Church in NSW thought it had secrecy deal with police

The Catholic Church in New South Wales believed it had a secrecy deal with police that allowed it to withhold information about paedophile priests, newly released documents show.

Church leaders thought they had struck a memorandum of understanding (MOU) with police about what information would be handed over.

The unsigned draft memorandum said: “Church authorities shall make available the report of an assessment and any other matter relevant to the accused’s account of events only if required to do so by court order.”

But police deny there was any arrangement, saying such a deal would be been in breach of the Crimes Act.

Documents released under Freedom of Information laws show that the executive director of the Catholic Commission for Employment Relations, Michael McDonald, wrote to the NSW child protection squad in 2003 seeking confirmation that the memorandum of understanding was still in place.
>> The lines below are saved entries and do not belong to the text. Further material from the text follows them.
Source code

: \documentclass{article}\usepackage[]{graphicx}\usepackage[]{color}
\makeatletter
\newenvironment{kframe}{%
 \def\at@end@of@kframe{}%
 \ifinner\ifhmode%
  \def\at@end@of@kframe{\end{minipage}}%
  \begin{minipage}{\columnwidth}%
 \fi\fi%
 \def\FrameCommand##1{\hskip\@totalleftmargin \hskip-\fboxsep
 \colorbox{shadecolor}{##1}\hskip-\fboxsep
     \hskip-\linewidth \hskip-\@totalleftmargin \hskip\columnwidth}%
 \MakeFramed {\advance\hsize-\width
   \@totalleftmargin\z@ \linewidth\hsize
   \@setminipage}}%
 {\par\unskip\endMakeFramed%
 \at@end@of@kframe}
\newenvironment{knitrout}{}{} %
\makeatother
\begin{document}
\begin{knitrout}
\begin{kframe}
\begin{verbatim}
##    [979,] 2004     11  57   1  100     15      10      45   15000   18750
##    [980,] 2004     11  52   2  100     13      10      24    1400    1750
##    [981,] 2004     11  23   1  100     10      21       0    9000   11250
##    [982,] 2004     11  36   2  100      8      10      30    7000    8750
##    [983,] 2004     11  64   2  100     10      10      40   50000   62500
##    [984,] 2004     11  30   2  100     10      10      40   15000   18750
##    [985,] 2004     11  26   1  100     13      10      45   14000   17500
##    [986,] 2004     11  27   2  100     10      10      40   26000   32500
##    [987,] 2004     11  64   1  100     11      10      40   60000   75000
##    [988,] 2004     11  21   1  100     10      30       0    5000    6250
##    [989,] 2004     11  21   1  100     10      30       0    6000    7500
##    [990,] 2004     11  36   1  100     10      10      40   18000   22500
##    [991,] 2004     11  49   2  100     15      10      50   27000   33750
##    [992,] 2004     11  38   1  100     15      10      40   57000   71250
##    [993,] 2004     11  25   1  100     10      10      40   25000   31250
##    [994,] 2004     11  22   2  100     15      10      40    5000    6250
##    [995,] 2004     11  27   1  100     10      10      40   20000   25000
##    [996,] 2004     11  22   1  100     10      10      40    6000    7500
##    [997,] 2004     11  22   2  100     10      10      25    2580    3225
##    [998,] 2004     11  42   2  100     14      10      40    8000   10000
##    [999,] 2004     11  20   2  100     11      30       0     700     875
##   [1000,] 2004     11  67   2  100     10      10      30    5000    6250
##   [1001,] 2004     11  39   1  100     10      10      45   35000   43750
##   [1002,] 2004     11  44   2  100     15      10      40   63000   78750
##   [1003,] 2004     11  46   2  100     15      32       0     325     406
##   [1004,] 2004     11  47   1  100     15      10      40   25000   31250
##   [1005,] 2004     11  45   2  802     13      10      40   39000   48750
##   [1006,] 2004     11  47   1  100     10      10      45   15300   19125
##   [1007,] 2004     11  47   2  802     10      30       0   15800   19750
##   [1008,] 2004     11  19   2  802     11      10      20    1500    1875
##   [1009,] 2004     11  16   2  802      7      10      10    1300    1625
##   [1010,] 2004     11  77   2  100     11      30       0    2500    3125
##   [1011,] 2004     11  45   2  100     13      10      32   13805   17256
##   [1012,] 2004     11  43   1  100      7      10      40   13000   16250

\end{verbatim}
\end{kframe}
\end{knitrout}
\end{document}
In response, Kim McKay from the child protection squad advised no agreement ever existed.

“The arrangements proposed by the draft MOU appear to be in direct conflict with the explicit legislative requirement of section 316 of the Crime Act,” he wrote back.

But Michael Salmon, who was the Catholic Church’s point of contact for police at the time, confirming that the Church had operated under the unsigned agreement.

“The church assumed it was operational, we were practising the provisions of the MOU and dealing with the police under those provisions,” he said.

“We had an understanding from police it was approved.”

Mr Salmon, director of the Professional Standards Resource Group of the Catholic Church in NSW, said: “We had a line of communications with the police and all indications from the police were that the MOU was approved from their end.”

However, a spokesperson for the NSW Police said: “The Church continued to co-operate with NSW Police but it did so without any protections assumed in an MOU, as such protections would not have been valid given the requirements of Section 316 of the Crimes Act.”